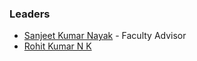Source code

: ### Leaders
* [Sanjeet Kumar Nayak](mailto:sanjeetkumar.nayak@owasp.org) - Faculty Advisor
* [Rohit Kumar N K](mailto:rohit.kumarnk@owasp.org)
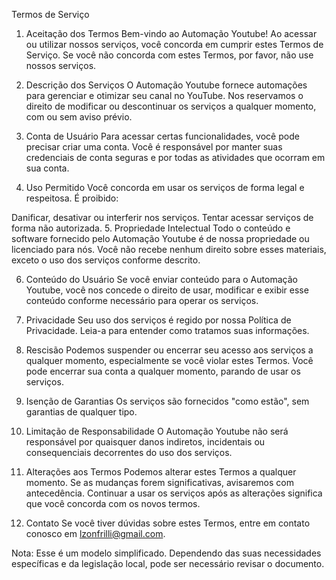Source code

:Termos de Serviço
1. Aceitação dos Termos
Bem-vindo ao Automação Youtube! Ao acessar ou utilizar nossos serviços, você concorda em cumprir estes Termos de Serviço. Se você não concorda com estes Termos, por favor, não use nossos serviços.

2. Descrição dos Serviços
O Automação Youtube fornece automações para gerenciar e otimizar seu canal no YouTube. Nos reservamos o direito de modificar ou descontinuar os serviços a qualquer momento, com ou sem aviso prévio.

3. Conta de Usuário
Para acessar certas funcionalidades, você pode precisar criar uma conta. Você é responsável por manter suas credenciais de conta seguras e por todas as atividades que ocorram em sua conta.

4. Uso Permitido
Você concorda em usar os serviços de forma legal e respeitosa. É proibido:

Danificar, desativar ou interferir nos serviços.
Tentar acessar serviços de forma não autorizada.
5. Propriedade Intelectual
Todo o conteúdo e software fornecido pelo Automação Youtube é de nossa propriedade ou licenciado para nós. Você não recebe nenhum direito sobre esses materiais, exceto o uso dos serviços conforme descrito.

6. Conteúdo do Usuário
Se você enviar conteúdo para o Automação Youtube, você nos concede o direito de usar, modificar e exibir esse conteúdo conforme necessário para operar os serviços.

7. Privacidade
Seu uso dos serviços é regido por nossa Política de Privacidade. Leia-a para entender como tratamos suas informações.

8. Rescisão
Podemos suspender ou encerrar seu acesso aos serviços a qualquer momento, especialmente se você violar estes Termos. Você pode encerrar sua conta a qualquer momento, parando de usar os serviços.

9. Isenção de Garantias
Os serviços são fornecidos "como estão", sem garantias de qualquer tipo.

10. Limitação de Responsabilidade
O Automação Youtube não será responsável por quaisquer danos indiretos, incidentais ou consequenciais decorrentes do uso dos serviços.

11. Alterações aos Termos
Podemos alterar estes Termos a qualquer momento. Se as mudanças forem significativas, avisaremos com antecedência. Continuar a usar os serviços após as alterações significa que você concorda com os novos termos.

12. Contato
Se você tiver dúvidas sobre estes Termos, entre em contato conosco em lzonfrilli@gmail.com.

Nota: Esse é um modelo simplificado. Dependendo das suas necessidades específicas e da legislação local, pode ser necessário revisar o documento.
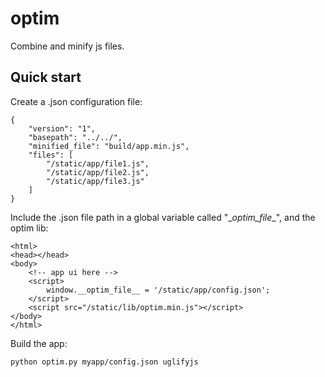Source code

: # optim


Combine and minify js files.


## Quick start

Create a .json configuration file:

 	{
    	"version": "1",
	    "basepath": "../../",
    	"minified_file": "build/app.min.js",
	    "files": [
        	"/static/app/file1.js",
			"/static/app/file2.js",
	        "/static/app/file3.js"
    	]
	}

Include the .json file path in a global variable called "\__optim_file__", and the optim lib:

	<html>
	<head></head>
	<body>
		<!-- app ui here -->
		<script>
        	window.__optim_file__ = '/static/app/config.json';
		</script>
		<script src="/static/lib/optim.min.js"></script>
	</body>
	</html>

Build the app:
		
	python optim.py myapp/config.json uglifyjs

=====

TASK OBJECTIVE:
Type the entries again verbatim. Any pictures should be skipped.

WRITTEN RESPONSE:
Source code

: ### Leaders
* [Sanjeet Kumar Nayak](mailto:sanjeetkumar.nayak@owasp.org) - Faculty Advisor
* [Rohit Kumar N K](mailto:rohit.kumarnk@owasp.org)
Source code

:Termos de Serviço
1. Aceitação dos Termos
Bem-vindo ao Automação Youtube! Ao acessar ou utilizar nossos serviços, você concorda em cumprir estes Termos de Serviço. Se você não concorda com estes Termos, por favor, não use nossos serviços.

2. Descrição dos Serviços
O Automação Youtube fornece automações para gerenciar e otimizar seu canal no YouTube. Nos reservamos o direito de modificar ou descontinuar os serviços a qualquer momento, com ou sem aviso prévio.

3. Conta de Usuário
Para acessar certas funcionalidades, você pode precisar criar uma conta. Você é responsável por manter suas credenciais de conta seguras e por todas as atividades que ocorram em sua conta.

4. Uso Permitido
Você concorda em usar os serviços de forma legal e respeitosa. É proibido:

Danificar, desativar ou interferir nos serviços.
Tentar acessar serviços de forma não autorizada.
5. Propriedade Intelectual
Todo o conteúdo e software fornecido pelo Automação Youtube é de nossa propriedade ou licenciado para nós. Você não recebe nenhum direito sobre esses materiais, exceto o uso dos serviços conforme descrito.

6. Conteúdo do Usuário
Se você enviar conteúdo para o Automação Youtube, você nos concede o direito de usar, modificar e exibir esse conteúdo conforme necessário para operar os serviços.

7. Privacidade
Seu uso dos serviços é regido por nossa Política de Privacidade. Leia-a para entender como tratamos suas informações.

8. Rescisão
Podemos suspender ou encerrar seu acesso aos serviços a qualquer momento, especialmente se você violar estes Termos. Você pode encerrar sua conta a qualquer momento, parando de usar os serviços.

9. Isenção de Garantias
Os serviços são fornecidos "como estão", sem garantias de qualquer tipo.

10. Limitação de Responsabilidade
O Automação Youtube não será responsável por quaisquer danos indiretos, incidentais ou consequenciais decorrentes do uso dos serviços.

11. Alterações aos Termos
Podemos alterar estes Termos a qualquer momento. Se as mudanças forem significativas, avisaremos com antecedência. Continuar a usar os serviços após as alterações significa que você concorda com os novos termos.

12. Contato
Se você tiver dúvidas sobre estes Termos, entre em contato conosco em lzonfrilli@gmail.com.

Nota: Esse é um modelo simplificado. Dependendo das suas necessidades específicas e da legislação local, pode ser necessário revisar o documento.
Source code

: # optim


Combine and minify js files.


## Quick start

Create a .json configuration file:

 	{
    	"version": "1",
	    "basepath": "../../",
    	"minified_file": "build/app.min.js",
	    "files": [
        	"/static/app/file1.js",
			"/static/app/file2.js",
	        "/static/app/file3.js"
    	]
	}

Include the .json file path in a global variable called "\__optim_file__", and the optim lib:

	<html>
	<head></head>
	<body>
		<!-- app ui here -->
		<script>
        	window.__optim_file__ = '/static/app/config.json';
		</script>
		<script src="/static/lib/optim.min.js"></script>
	</body>
	</html>

Build the app:
		
	python optim.py myapp/config.json uglifyjs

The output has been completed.